* [WHAT IS NEEDED] Look through the records and copy each line that has "root" in it.

* [DATA RECORDS]
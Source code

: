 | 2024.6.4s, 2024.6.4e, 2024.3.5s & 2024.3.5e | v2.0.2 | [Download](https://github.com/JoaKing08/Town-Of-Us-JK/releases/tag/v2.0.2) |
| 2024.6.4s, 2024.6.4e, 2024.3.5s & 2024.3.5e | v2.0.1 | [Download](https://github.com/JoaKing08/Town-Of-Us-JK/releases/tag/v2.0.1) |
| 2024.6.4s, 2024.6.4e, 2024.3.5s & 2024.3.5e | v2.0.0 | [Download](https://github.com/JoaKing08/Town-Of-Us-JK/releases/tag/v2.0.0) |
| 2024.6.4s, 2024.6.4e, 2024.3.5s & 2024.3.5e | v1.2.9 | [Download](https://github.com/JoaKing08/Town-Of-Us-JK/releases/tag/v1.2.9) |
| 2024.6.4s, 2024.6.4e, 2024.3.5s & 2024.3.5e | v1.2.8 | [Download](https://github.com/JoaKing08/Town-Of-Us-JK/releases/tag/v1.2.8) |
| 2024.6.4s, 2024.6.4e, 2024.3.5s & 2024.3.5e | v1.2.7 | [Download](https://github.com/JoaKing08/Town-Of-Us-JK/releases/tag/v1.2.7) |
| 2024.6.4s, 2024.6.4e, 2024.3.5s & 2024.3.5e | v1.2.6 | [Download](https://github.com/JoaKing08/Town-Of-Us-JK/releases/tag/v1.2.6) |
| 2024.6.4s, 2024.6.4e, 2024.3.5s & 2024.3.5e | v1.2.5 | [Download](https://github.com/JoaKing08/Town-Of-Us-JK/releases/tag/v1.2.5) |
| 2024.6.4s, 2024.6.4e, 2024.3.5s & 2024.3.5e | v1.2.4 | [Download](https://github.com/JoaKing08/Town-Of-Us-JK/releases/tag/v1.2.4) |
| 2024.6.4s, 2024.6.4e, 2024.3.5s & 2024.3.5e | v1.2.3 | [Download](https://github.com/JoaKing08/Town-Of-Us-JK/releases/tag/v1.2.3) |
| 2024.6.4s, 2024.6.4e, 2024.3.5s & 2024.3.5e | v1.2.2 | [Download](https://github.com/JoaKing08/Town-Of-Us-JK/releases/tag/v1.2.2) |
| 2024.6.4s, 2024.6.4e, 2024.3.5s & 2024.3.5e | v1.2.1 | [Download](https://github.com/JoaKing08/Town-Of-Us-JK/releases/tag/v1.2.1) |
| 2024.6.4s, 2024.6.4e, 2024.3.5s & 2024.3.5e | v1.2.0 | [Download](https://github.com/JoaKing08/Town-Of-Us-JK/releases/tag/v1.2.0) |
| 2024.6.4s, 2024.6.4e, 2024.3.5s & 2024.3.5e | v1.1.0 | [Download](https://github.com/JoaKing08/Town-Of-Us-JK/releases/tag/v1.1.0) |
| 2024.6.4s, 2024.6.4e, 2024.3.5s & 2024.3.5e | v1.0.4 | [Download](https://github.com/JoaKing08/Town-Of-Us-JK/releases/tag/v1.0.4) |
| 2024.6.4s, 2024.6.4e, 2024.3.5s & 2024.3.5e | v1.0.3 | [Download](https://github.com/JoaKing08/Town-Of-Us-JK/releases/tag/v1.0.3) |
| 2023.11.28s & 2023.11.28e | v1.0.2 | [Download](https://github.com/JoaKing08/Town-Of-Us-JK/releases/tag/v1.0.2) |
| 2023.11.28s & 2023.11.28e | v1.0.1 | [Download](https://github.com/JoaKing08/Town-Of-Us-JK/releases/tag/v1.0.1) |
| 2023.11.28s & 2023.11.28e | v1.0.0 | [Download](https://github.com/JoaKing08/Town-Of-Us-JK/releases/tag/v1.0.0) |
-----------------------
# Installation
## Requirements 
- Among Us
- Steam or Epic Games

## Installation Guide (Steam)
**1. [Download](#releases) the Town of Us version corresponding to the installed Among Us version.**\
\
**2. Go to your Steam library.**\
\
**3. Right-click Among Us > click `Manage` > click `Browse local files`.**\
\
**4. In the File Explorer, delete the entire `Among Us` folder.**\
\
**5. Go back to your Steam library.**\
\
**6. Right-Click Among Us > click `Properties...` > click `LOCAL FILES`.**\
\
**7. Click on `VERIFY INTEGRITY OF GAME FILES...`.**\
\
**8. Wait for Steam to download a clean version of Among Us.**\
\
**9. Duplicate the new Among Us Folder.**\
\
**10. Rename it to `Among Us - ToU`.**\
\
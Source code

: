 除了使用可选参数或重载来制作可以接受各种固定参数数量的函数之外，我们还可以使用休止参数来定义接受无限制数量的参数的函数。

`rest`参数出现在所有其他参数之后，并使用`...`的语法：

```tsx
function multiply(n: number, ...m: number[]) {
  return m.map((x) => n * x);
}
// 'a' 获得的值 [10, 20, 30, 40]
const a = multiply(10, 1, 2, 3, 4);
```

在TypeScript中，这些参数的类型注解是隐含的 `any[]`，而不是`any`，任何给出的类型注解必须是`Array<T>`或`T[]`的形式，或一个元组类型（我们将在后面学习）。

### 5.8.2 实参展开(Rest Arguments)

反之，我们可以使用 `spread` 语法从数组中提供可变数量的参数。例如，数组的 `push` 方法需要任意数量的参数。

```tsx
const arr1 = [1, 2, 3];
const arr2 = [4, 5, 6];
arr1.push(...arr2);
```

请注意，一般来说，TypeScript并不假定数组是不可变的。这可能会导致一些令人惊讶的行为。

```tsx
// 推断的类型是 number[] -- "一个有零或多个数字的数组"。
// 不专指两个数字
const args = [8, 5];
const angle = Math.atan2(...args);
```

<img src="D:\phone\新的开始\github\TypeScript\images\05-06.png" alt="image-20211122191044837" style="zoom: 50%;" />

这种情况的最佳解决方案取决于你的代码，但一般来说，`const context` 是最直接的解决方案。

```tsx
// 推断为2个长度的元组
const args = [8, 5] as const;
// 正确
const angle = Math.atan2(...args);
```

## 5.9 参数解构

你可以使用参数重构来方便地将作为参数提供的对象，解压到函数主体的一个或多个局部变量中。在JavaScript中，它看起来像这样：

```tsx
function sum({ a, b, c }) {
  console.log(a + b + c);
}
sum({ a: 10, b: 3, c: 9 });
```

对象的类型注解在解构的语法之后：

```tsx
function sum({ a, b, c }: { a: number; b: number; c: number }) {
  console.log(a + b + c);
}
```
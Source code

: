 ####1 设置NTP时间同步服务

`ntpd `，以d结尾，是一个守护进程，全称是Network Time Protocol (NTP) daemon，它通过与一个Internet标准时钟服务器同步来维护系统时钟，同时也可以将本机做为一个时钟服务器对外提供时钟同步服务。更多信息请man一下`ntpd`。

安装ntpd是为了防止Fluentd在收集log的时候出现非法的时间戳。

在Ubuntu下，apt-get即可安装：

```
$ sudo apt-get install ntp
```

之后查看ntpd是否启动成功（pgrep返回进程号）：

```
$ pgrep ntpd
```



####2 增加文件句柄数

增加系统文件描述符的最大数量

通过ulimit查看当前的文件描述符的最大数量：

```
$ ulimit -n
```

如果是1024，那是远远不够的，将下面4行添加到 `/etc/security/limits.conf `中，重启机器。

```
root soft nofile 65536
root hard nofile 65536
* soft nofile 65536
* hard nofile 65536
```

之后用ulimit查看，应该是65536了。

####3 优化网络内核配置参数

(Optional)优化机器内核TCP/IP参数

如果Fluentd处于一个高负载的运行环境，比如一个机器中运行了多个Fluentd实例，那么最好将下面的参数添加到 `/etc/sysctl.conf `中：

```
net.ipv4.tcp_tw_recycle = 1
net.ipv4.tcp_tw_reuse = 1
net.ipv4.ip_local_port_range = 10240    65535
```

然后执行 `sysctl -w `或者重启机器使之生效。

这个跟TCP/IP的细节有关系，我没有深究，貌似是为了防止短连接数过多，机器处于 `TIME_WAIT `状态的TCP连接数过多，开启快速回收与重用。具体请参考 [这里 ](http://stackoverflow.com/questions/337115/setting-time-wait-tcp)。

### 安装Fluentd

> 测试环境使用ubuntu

* [EXERCISE RESPONSE]
root soft nofile 65536
root hard nofile 65536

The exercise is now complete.